#### WORK REQUEST
In the listing below, find each line that holds "tabular" and list it.

#### DATASET ENTRIES
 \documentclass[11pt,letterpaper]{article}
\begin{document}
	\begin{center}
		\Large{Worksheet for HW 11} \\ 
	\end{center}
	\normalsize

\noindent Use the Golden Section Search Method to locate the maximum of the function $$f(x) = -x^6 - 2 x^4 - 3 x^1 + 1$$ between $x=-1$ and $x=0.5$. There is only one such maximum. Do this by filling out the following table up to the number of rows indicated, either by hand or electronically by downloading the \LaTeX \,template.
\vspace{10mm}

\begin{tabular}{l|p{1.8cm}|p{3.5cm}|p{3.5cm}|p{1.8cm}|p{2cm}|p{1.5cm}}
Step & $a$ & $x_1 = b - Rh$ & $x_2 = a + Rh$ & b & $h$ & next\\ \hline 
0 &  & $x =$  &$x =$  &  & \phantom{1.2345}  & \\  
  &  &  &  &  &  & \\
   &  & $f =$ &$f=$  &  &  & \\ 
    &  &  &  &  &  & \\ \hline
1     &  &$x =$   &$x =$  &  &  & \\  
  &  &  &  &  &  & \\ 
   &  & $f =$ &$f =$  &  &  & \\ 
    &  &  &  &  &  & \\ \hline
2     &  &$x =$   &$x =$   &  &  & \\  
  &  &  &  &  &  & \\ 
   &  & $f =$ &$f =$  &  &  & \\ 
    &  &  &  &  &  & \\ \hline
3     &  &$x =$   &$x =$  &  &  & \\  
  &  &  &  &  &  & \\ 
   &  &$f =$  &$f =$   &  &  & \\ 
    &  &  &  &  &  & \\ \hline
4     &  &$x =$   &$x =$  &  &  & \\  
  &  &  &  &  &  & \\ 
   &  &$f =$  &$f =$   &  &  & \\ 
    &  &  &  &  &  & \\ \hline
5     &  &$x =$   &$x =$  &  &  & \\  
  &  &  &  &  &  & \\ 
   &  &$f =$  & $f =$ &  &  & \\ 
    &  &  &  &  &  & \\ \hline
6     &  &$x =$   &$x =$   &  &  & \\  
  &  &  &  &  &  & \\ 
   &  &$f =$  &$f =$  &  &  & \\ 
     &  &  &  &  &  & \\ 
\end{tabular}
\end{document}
==
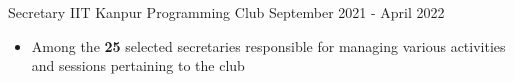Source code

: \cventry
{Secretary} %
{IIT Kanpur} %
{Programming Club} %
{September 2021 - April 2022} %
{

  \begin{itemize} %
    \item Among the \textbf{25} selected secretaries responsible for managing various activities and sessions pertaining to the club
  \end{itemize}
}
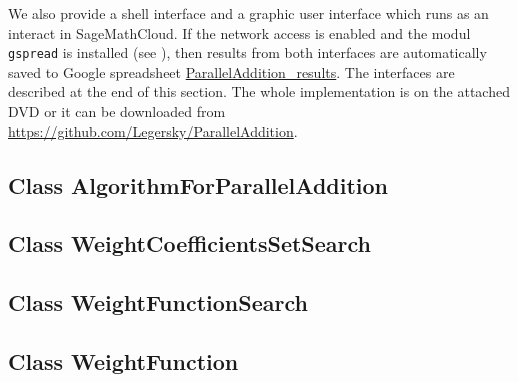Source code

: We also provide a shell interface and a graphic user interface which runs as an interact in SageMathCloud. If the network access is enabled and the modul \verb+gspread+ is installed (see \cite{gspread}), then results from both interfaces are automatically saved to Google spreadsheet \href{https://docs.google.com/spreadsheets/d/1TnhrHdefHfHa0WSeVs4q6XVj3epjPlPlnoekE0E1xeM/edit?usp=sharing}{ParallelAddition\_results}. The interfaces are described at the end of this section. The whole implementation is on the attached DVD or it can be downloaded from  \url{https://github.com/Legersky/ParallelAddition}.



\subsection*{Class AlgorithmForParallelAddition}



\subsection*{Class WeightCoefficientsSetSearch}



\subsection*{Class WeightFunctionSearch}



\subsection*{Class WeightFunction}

#### RESPONSE BELOW
\begin{tabular}{l|p{1.8cm}|p{3.5cm}|p{3.5cm}|p{1.8cm}|p{2cm}|p{1.5cm}}
\end{tabular}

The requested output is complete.